Il en va de même pour les innovations technologiques et en particulier l’intelligence artificielle, très présente cette année, malgré les nombreuses polémiques quant à son utilisation dans le septième art.
Entre les accusations de « pillage » d’œuvres protégées, pour nourrir les modèles génératifs, et les craintes de destruction massives d’emplois, notamment dans les domaines du doublage et l’écriture scénaristique, l’IA fait jaser sur la Croisette. Elle s’immisce jusque dans l’intrigue de certains films, incarnation du mal dans la superproduction de Tom Cruise – Ethan Hunt y affronte l' »Entité », une IA maléfique – ou de manière plus ambiguë en assistant virtuel, un brin manipulateur, d’une écrivaine en mal d’aspiration dans le thriller « Dalloway », de Yann Gozlan, deux films présentés hors compétition.
« Lorsque nous présentons nos outils aux réalisateurs, il y a souvent une forme de réticence », reconnaît un professionnel du secteur rencontré au Village innovation, nouvel espace dédié aux technologies innovantes dans le cinéma. « La plupart ne sont pas nés cinéastes, ils ont été assistants ou monteurs avant, et nous disent d’emblée qu’ils ne veulent pas contribuer à faire disparaitre ces emplois. Mais lorsqu’ils voient l’apport créatif et les nouvelles possibilités que nos outils offrent, leur perception évolue. »

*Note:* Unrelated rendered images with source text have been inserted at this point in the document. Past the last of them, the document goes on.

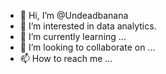 - 👋 Hi, I’m @Undeadbanana
- 👀 I’m interested in data analytics.
- 🌱 I’m currently learning ...
- 💞️ I’m looking to collaborate on ...
- 📫 How to reach me ...

<!---
Undeadbanana/Undeadbanana is a ✨ special ✨ repository because its `README.md` (this file) appears on your GitHub profile.
You can click the Preview link to take a look at your changes.
--->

Ces dernières années, l’IA a connu une évolution fulgurante, pénétrant les usages quotidiens. Il en va de même pour la production de films, où l’intelligence artificielle peut désormais être utilisée à tous les étages du processus : aide à l’écriture de scénarios, création d’ambiance sonore ou de décors et même rajeunissement des personnages comme dans le film « Here » (2024) de Robert Zemeckis, avec Tom Hanks et Robin Wright.
« La vague arrive et il est impossible de l’arrêter, notre seule option est de surfer dessus », explique un intervenant lors d’un panel dédié à l’IA, dans le cadre du Festival de Cannes. Le sujet intéresse : il n’y a pas assez de chaises pour le public venu en nombre.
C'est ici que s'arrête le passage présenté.